╔══
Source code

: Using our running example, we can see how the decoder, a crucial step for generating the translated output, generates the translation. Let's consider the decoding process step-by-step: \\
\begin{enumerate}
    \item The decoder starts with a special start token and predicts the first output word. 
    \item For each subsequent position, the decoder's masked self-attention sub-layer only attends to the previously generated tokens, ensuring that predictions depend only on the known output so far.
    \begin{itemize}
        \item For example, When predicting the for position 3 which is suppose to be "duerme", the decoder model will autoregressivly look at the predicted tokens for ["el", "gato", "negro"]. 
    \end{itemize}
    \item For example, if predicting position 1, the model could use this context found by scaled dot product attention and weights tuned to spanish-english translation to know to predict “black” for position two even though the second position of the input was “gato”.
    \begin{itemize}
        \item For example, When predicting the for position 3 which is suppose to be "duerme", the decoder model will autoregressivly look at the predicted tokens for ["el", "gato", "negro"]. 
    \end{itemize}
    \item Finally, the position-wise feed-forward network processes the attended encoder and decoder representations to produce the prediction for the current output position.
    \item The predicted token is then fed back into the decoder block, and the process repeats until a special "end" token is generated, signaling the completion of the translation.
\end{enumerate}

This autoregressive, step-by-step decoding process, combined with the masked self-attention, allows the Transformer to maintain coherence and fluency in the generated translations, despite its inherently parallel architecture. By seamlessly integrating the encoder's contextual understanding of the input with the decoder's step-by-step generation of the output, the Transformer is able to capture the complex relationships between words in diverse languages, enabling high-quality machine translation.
╚══
▸ Task:
Would you print all of the material above exactly as written?

▸ Task response:
Source code

: Using our running example, we can see how the decoder, a crucial step for generating the translated output, generates the translation. Let's consider the decoding process step-by-step: \\
\begin{enumerate}
    \item The decoder starts with a special start token and predicts the first output word. 
    \item For each subsequent position, the decoder's masked self-attention sub-layer only attends to the previously generated tokens, ensuring that predictions depend only on the known output so far.
    \begin{itemize}
        \item For example, When predicting the for position 3 which is suppose to be "duerme", the decoder model will autoregressivly look at the predicted tokens for ["el", "gato", "negro"]. 
    \end{itemize}
    \item For example, if predicting position 1, the model could use this context found by scaled dot product attention and weights tuned to spanish-english translation to know to predict “black” for position two even though the second position of the input was “gato”.
    \begin{itemize}
        \item For example, When predicting the for position 3 which is suppose to be "duerme", the decoder model will autoregressivly look at the predicted tokens for ["el", "gato", "negro"]. 
    \end{itemize}
    \item Finally, the position-wise feed-forward network processes the attended encoder and decoder representations to produce the prediction for the current output position.
    \item The predicted token is then fed back into the decoder block, and the process repeats until a special "end" token is generated, signaling the completion of the translation.
\end{enumerate}

This autoregressive, step-by-step decoding process, combined with the masked self-attention, allows the Transformer to maintain coherence and fluency in the generated translations, despite its inherently parallel architecture. By seamlessly integrating the encoder's contextual understanding of the input with the decoder's step-by-step generation of the output, the Transformer is able to capture the complex relationships between words in diverse languages, enabling high-quality machine translation.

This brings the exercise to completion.